On 21 April 2025, at the end of an RTÉ weather bulletin, Donnelly announced that "That is my last broadcast". She later issued a statement that her departure was "nothing to do with my work product" and that "I hope anybody that's wondering what happened [knows] it wasn't the forecast". Donnelly went on to say that "A lot of people have been asking if I will talk. No, I'll talk next week when I'm back". She said that she remained a Met Éireann forecaster "for now".

While, on 2 September 2025, Donnelly announced an intention to seek a nomination for the 2025 Irish presidential election, by 5 September 2025 she had reportedly withdrawn from the nomination process and the election.

==Other work==
In 2010, Donnelly and her friend, Fiona McPhillips, set up the charity, Pomegranate, which helps families to pay for fertility treatment.

Donnelly is also a published author having written two books, The Great Irish Weather Book, published in 2018 and From Malin Head to Mizen Head, published in 2023.

==Personal life==

Donnelly married fellow meteorologist Harm Luijkx in 2000. They have three children together. One of her daughters is a model and artist. They reside in the Dublin suburb of Portmarnock. Donnelly has spoken openly about her struggles with pregnancy, having experienced seven miscarriages. Donnelly has spoken about the effect of grief can have mentally, having lost her brother at the age of 34 as well as her father when she was three years old, and her mother in 2021.
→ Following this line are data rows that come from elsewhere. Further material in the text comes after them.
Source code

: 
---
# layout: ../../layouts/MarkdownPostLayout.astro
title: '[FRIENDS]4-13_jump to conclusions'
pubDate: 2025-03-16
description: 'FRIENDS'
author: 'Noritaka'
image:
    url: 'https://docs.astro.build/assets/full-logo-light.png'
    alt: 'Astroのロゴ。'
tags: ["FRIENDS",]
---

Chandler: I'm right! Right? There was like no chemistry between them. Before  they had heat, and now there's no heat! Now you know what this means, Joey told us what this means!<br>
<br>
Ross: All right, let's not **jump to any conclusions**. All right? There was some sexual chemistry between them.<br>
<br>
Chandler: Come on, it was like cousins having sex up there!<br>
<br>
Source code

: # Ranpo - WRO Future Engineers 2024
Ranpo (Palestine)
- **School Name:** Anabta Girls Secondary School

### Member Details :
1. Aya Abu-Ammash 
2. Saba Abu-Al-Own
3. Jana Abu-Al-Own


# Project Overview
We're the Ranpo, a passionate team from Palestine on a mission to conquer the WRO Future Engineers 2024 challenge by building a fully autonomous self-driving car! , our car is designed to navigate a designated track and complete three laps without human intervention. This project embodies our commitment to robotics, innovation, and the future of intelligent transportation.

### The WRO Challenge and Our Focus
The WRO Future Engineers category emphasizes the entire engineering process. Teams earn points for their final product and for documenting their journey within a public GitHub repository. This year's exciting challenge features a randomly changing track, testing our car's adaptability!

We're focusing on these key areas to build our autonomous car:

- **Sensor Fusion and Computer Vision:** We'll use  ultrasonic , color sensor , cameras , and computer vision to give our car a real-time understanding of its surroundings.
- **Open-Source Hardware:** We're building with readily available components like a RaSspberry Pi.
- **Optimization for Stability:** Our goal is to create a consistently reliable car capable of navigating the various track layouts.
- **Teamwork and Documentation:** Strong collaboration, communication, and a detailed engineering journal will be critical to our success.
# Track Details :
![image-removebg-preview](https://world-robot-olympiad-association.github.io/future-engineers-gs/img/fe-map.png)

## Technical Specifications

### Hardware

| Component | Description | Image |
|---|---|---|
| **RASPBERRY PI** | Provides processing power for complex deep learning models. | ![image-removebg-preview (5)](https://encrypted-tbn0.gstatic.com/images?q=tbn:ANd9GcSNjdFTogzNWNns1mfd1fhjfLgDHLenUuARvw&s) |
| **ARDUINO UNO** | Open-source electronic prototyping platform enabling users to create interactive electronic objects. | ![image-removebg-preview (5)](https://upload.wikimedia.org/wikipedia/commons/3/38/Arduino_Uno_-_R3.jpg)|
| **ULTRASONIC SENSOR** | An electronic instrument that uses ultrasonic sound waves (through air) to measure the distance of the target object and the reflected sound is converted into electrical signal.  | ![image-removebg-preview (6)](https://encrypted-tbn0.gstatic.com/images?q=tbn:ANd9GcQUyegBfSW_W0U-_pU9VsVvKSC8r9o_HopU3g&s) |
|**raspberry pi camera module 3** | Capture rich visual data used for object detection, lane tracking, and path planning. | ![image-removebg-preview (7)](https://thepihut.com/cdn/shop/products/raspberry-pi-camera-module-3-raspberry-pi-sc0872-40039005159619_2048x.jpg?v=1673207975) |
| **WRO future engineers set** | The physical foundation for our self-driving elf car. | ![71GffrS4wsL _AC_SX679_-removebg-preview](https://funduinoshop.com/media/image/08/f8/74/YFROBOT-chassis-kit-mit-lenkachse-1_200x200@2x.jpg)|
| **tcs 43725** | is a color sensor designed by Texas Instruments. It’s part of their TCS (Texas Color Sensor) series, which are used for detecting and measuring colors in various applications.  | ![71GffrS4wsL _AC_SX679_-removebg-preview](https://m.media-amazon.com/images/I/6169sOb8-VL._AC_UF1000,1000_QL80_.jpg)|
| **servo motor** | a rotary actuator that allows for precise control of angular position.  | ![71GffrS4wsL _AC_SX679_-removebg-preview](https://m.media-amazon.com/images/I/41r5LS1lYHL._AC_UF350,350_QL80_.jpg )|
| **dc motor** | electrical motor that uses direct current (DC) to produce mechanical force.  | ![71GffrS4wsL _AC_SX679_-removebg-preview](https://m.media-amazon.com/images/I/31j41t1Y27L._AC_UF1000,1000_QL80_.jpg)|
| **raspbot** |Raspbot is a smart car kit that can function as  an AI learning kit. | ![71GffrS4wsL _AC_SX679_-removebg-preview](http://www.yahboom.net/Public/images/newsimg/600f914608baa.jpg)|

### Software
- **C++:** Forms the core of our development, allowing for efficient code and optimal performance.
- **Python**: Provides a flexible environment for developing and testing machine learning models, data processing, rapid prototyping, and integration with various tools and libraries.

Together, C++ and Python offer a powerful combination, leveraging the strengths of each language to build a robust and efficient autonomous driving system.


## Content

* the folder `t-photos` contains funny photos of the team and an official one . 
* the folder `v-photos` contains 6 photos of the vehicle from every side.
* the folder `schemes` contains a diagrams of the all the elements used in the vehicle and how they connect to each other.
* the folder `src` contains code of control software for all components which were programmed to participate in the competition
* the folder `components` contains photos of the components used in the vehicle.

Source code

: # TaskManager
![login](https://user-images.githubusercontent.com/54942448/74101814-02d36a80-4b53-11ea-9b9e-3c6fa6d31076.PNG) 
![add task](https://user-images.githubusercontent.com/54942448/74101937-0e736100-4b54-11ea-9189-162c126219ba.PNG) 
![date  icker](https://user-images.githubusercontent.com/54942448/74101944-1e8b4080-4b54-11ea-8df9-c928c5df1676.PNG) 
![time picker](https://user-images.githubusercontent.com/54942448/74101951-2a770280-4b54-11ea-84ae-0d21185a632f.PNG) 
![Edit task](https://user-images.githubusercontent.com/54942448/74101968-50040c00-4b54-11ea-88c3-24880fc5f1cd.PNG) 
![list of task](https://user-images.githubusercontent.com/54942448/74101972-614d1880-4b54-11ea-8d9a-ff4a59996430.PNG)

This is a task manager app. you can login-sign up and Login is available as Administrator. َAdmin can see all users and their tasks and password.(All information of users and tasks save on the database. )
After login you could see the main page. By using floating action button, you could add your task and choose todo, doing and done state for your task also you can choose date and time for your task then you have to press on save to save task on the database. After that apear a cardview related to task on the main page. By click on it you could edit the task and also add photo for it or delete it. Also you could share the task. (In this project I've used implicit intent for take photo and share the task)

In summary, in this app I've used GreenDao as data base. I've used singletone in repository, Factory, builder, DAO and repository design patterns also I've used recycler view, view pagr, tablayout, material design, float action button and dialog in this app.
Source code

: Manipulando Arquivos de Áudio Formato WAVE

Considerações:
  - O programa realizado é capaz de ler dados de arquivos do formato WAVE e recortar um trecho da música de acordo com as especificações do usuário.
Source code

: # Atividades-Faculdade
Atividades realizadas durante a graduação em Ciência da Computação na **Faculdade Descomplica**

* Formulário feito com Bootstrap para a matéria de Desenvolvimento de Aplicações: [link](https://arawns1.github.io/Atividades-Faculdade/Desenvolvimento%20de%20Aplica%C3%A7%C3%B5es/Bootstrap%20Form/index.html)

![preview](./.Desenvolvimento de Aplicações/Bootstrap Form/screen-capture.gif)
Donnelly has spoken out about suffering from insomnia for the last thirty years. She has opened up about experience with sexual harassment early in her career. In 2020, Donnelly was a victim of a road rage assault when a motorist strangled her.

Donnelly's interests include yoga and taking part in triathlons. In 2015 she completed the Dublin City Marathon. Donnelly is also an accomplished seamstress and knitter. She also enjoys the cinema and going to the theatre. Donnelly has a tattoo of a lightning bolt on her stomach emphasising the stretch marks she received from giving birth.